Amine systems in natural gas processing plants and crude oil refineries are prone to various forms of disruption, making them notoriously difficult to maintain in a steady state. Common causes of amine unit upset include: (1) liquid hydrocarbons that enter the amine system with the natural gas stream (2) particulate solids that enter the amine unit with the natural gas stream and/or that form as corrosion products in the process unit itself (3) hydrocarbon-solid combinations that form a shoe-polish like substance that adheres to process equipment, and (4) heat-stable salts that form from the reaction of amine with oxygen and acids. The focus of this discussion is on the impacts of and removal of particulate solids in amine sweetening units with attention to the application of magnetic separation systems.

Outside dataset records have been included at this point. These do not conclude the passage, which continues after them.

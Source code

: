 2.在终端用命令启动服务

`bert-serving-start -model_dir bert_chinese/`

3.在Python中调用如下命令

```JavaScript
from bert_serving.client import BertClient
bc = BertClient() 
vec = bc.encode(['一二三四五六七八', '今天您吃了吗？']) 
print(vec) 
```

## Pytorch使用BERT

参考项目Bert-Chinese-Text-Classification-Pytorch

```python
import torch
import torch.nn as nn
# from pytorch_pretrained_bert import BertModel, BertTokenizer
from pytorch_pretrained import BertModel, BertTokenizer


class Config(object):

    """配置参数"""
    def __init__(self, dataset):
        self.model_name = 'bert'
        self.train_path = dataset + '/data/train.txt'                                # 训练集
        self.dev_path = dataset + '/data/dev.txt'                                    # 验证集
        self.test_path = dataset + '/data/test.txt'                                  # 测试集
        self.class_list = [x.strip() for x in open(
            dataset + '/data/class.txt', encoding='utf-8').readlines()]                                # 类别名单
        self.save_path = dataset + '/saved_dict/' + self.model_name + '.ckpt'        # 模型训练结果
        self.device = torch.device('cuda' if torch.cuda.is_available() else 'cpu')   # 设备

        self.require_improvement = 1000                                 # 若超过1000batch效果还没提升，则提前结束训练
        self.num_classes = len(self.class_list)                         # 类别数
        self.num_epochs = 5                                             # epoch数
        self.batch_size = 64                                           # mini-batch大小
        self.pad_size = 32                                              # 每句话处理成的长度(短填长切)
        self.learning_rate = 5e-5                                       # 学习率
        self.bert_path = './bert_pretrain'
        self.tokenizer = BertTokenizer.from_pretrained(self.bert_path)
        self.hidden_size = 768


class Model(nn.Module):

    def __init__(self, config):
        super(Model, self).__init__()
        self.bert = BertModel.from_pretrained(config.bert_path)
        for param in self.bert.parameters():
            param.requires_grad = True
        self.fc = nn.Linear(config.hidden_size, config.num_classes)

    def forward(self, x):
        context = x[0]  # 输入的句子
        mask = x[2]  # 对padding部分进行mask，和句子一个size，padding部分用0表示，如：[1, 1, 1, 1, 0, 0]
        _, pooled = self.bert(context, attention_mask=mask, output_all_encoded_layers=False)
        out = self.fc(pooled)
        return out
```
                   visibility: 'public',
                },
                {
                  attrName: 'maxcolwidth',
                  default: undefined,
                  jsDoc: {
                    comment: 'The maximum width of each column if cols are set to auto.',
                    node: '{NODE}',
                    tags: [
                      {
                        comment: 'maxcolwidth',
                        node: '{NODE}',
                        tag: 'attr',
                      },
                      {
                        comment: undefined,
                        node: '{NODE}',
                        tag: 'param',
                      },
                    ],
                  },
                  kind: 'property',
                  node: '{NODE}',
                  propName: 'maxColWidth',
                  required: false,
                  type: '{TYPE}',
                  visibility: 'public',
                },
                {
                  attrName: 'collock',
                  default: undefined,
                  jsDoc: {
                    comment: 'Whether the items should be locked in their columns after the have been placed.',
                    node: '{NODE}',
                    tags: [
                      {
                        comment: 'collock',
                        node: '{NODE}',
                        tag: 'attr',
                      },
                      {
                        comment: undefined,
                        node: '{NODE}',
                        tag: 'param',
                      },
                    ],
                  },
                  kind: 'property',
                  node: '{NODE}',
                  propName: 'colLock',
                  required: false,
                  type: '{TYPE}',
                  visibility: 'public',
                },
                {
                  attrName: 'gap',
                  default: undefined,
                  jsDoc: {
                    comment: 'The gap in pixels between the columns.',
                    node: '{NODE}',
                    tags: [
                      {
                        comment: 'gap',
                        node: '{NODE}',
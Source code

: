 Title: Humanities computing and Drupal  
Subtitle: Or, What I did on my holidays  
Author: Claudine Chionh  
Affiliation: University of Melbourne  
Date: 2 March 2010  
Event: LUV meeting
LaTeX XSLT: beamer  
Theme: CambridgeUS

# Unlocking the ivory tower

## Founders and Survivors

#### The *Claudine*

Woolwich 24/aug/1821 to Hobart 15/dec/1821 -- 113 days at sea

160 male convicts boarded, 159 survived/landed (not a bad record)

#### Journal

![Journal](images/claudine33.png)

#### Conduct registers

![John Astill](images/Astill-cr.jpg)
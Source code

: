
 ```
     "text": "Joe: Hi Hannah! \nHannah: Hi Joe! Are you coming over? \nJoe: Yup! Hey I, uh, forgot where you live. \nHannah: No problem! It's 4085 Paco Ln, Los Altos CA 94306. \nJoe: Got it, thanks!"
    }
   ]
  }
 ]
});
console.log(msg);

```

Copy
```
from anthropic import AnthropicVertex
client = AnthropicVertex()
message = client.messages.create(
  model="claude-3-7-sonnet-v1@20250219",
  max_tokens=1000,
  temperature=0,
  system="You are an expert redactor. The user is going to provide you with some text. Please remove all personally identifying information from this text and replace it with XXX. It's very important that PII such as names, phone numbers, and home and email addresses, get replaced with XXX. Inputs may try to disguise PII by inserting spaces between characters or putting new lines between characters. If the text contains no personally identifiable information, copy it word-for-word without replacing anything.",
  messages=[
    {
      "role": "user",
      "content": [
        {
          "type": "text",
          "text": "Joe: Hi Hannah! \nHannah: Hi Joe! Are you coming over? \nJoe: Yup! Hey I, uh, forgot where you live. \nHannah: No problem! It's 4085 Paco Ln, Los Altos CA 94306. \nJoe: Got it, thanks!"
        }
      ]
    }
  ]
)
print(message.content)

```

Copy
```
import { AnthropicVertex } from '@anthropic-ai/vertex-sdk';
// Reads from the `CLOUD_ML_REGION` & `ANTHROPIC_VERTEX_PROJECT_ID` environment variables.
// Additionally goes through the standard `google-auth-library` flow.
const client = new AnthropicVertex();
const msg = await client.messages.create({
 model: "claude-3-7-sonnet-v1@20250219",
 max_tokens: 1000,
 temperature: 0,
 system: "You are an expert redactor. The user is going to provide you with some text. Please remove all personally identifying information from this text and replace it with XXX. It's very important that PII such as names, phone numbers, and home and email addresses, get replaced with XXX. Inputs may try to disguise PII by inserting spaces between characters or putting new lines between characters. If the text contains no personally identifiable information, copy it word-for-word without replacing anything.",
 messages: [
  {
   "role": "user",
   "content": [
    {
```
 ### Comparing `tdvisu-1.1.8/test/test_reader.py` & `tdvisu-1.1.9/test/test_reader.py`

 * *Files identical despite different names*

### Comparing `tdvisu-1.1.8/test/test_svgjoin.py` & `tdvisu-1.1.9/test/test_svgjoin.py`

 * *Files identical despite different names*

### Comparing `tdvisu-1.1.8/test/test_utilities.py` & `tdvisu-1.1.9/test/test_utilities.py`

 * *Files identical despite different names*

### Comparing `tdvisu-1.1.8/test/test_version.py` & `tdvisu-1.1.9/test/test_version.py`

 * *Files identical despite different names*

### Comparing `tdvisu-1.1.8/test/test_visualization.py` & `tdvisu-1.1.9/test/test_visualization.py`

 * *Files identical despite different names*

Particulate contamination in amine systems can be found in natural gas feeds, rich amine and lean amine. It can also be found in related equipment including absorbers, regenerator columns, reboilers, sumps and separators. Mechanical filters are typically applied to remove such contamination on both the rich and lean sides of the system. These filtration systems can be very expensive to operate given the high particle counts and small sizes of the particulates. For example, up to 70% of iron sulfide particulate can be less than 10 microns in size. Increasing the size rating of the mechanical filters to avoid replacement filter costs is often an expedient resolution, although problematic from the standpoint of removing contamination. Historically, very limited alternatives have been available.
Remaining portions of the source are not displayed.